Boston Globe features Lown medication overload project

Maureen Dixon, 67, of Medford, Massachusetts, takes a half-dozen pills and three injections every day, along with an assortment of vitamins recommended by doctors over the years. As the Boston Globe recently reported, she goes to great lengths to keep her many medications organized, but still worries sometimes about adverse drug events.

Maureen is far from alone. Two-thirds of older Americans take five or more medications, including over-the-counter drugs and supplements. Last year, the Lown Institute published a report exposing the hidden epidemic of medication overload, harm caused by too many medications, in older adults. At the end of the month, Lown will be publishing a follow-up document, a comprehensive action plan with recommendations for eliminating medication overload. The Boston Globe gave a sneak peek of what the action plan will cover:

“In addition to sounding the alarm on what it terms ‘America’s harmful culture of prescribing,’ the action plan will call for educating and training health professionals on adverse reactions stemming from the interaction of multiple medicines… The plan will also advocate plugging information gaps — often caused by a lack of coordination in electronic medical records — so specialists know all the meds their patients are taking. And it will champion ‘prescription checkups’ where primary care docs regularly review their patients’ drug inventories with an eye toward pruning or cutting doses.”

“We want patients to think it’s OK to question whether they need to be on all the drugs they’re on,” said Shannon Brownlee, Lown senior vice president, in the Globe. “We want doctors to think twice before prescribing new medicines. And we want it to be a normal part of a primary care physician’s practice to regularly see if there’s a way to get patients off one or more drugs.”

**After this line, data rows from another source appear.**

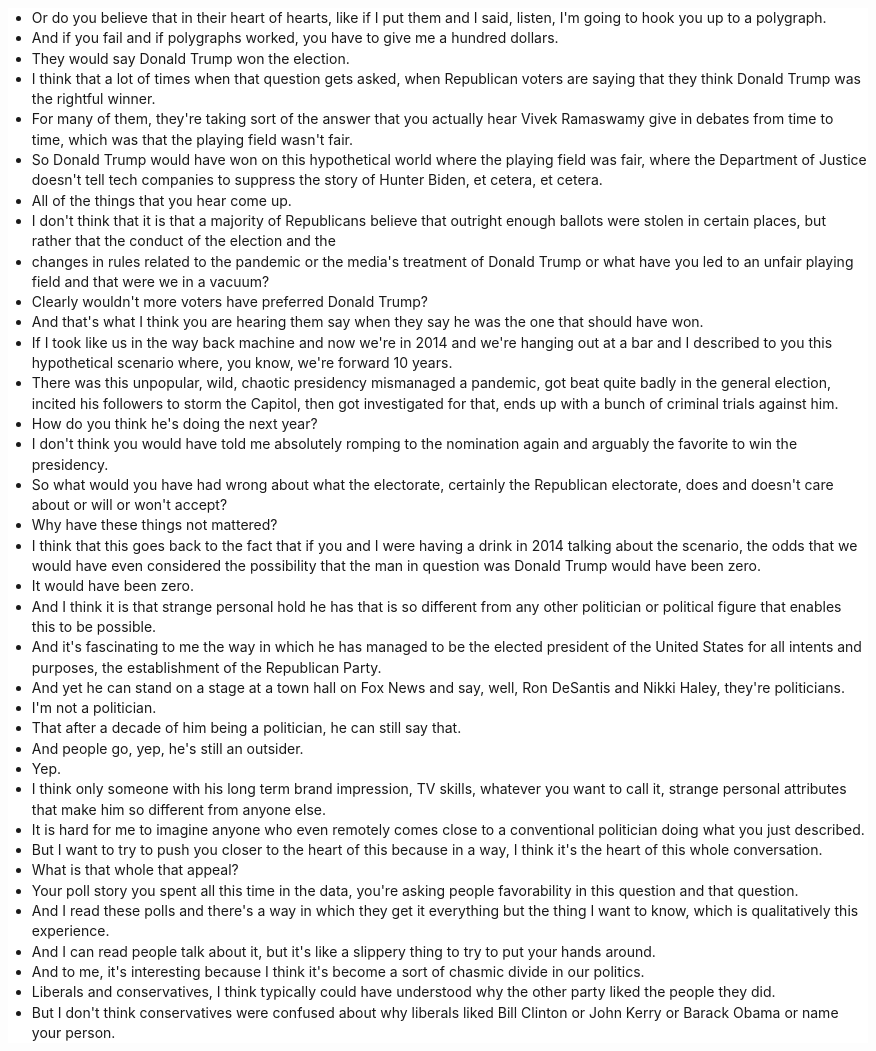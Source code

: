*  Or do you believe that in their heart of hearts, like if I put them and I said, listen, I'm going to hook you up to a polygraph.
*  And if you fail and if polygraphs worked, you have to give me a hundred dollars.
*  They would say Donald Trump won the election.
*  I think that a lot of times when that question gets asked, when Republican voters are saying that they think Donald Trump was the rightful winner.
*  For many of them, they're taking sort of the answer that you actually hear Vivek Ramaswamy give in debates from time to time, which was that the playing field wasn't fair.
*  So Donald Trump would have won on this hypothetical world where the playing field was fair, where the Department of Justice doesn't tell tech companies to suppress the story of Hunter Biden, et cetera, et cetera.
*  All of the things that you hear come up.
*  I don't think that it is that a majority of Republicans believe that outright enough ballots were stolen in certain places, but rather that the conduct of the election and the
*  changes in rules related to the pandemic or the media's treatment of Donald Trump or what have you led to an unfair playing field and that were we in a vacuum?
*  Clearly wouldn't more voters have preferred Donald Trump?
*  And that's what I think you are hearing them say when they say he was the one that should have won.
*  If I took like us in the way back machine and now we're in 2014 and we're hanging out at a bar and I described to you this hypothetical scenario where, you know, we're forward 10 years.
*  There was this unpopular, wild, chaotic presidency mismanaged a pandemic, got beat quite badly in the general election, incited his followers to storm the Capitol, then got investigated for that, ends up with a bunch of criminal trials against him.
*  How do you think he's doing the next year?
*  I don't think you would have told me absolutely romping to the nomination again and arguably the favorite to win the presidency.
*  So what would you have had wrong about what the electorate, certainly the Republican electorate, does and doesn't care about or will or won't accept?
*  Why have these things not mattered?
*  I think that this goes back to the fact that if you and I were having a drink in 2014 talking about the scenario, the odds that we would have even considered the possibility that the man in question was Donald Trump would have been zero.
*  It would have been zero.
*  And I think it is that strange personal hold he has that is so different from any other politician or political figure that enables this to be possible.
*  And it's fascinating to me the way in which he has managed to be the elected president of the United States for all intents and purposes, the establishment of the Republican Party.
*  And yet he can stand on a stage at a town hall on Fox News and say, well, Ron DeSantis and Nikki Haley, they're politicians.
*  I'm not a politician.
*  That after a decade of him being a politician, he can still say that.
*  And people go, yep, he's still an outsider.
*  Yep.
*  I think only someone with his long term brand impression, TV skills, whatever you want to call it, strange personal attributes that make him so different from anyone else.
*  It is hard for me to imagine anyone who even remotely comes close to a conventional politician doing what you just described.
*  But I want to try to push you closer to the heart of this because in a way, I think it's the heart of this whole conversation.
*  What is that whole that appeal?
*  Your poll story you spent all this time in the data, you're asking people favorability in this question and that question.
*  And I read these polls and there's a way in which they get it everything but the thing I want to know, which is qualitatively this experience.
*  And I can read people talk about it, but it's like a slippery thing to try to put your hands around.
*  And to me, it's interesting because I think it's become a sort of chasmic divide in our politics.
*  Liberals and conservatives, I think typically could have understood why the other party liked the people they did.
*  But I don't think conservatives were confused about why liberals liked Bill Clinton or John Kerry or Barack Obama or name your person.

This story sparked a lively discussion on the Boston Globe website, with more than 30 comments in the first few days after publication. Many of the comments were from people who had themselves suffered harm from medication side effects or had difficulty managing their medications.

For example, user “OkraEater” wrote, “Too many medical specialists see patients as only one organ, the organ they specialize in. I have suggested to physicians that one medicine I take might create a side effect with some other, prescribed by another physician. Each says I should talk with the other about not taking the other medication.”

User Eastsight illustrated the prescribing cascade in their social circle: “I know too many people who take a drug for X condition, but the drug has side effect Y so my friends take another drug to alleviate Y which has side effects so on to drug Z.”